┏━━

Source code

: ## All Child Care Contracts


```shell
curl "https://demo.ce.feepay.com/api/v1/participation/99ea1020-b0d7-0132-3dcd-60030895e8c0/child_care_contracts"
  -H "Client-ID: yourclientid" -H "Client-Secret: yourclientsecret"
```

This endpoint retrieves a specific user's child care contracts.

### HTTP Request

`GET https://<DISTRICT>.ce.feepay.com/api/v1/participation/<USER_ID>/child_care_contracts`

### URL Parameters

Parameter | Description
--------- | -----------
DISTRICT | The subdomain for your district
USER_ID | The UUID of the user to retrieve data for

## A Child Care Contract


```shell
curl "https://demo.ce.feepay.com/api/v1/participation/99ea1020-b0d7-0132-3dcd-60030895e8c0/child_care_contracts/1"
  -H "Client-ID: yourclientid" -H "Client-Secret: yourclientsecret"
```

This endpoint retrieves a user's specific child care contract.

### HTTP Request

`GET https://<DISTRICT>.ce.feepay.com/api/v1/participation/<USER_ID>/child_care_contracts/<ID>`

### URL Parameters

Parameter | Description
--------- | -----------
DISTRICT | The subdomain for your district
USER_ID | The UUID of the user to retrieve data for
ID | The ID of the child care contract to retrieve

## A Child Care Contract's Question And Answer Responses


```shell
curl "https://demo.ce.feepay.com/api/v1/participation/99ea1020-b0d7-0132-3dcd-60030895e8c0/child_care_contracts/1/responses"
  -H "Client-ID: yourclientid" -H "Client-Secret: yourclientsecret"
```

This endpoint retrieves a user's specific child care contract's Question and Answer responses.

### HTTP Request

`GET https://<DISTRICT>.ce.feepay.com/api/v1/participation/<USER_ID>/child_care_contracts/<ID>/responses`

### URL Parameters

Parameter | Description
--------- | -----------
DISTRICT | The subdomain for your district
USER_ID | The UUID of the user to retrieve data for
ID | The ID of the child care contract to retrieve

┗━━

Your output should start at the line containing "This endpoint retrieves a specific" and stop at the last line of the material, copied exactly, with nothing else.

This endpoint retrieves a specific user's child care contracts.

### HTTP Request

`GET https://<DISTRICT>.ce.feepay.com/api/v1/participation/<USER_ID>/child_care_contracts`

### URL Parameters

Parameter | Description
--------- | -----------
DISTRICT | The subdomain for your district
USER_ID | The UUID of the user to retrieve data for

## A Child Care Contract


```shell
curl "https://demo.ce.feepay.com/api/v1/participation/99ea1020-b0d7-0132-3dcd-60030895e8c0/child_care_contracts/1"
  -H "Client-ID: yourclientid" -H "Client-Secret: yourclientsecret"
```

This endpoint retrieves a user's specific child care contract.

### HTTP Request

`GET https://<DISTRICT>.ce.feepay.com/api/v1/participation/<USER_ID>/child_care_contracts/<ID>`

### URL Parameters

Parameter | Description
--------- | -----------
DISTRICT | The subdomain for your district
USER_ID | The UUID of the user to retrieve data for
ID | The ID of the child care contract to retrieve

## A Child Care Contract's Question And Answer Responses


```shell
curl "https://demo.ce.feepay.com/api/v1/participation/99ea1020-b0d7-0132-3dcd-60030895e8c0/child_care_contracts/1/responses"
  -H "Client-ID: yourclientid" -H "Client-Secret: yourclientsecret"
```

This endpoint retrieves a user's specific child care contract's Question and Answer responses.

### HTTP Request

`GET https://<DISTRICT>.ce.feepay.com/api/v1/participation/<USER_ID>/child_care_contracts/<ID>/responses`

### URL Parameters

Parameter | Description
--------- | -----------
DISTRICT | The subdomain for your district
USER_ID | The UUID of the user to retrieve data for
ID | The ID of the child care contract to retrieve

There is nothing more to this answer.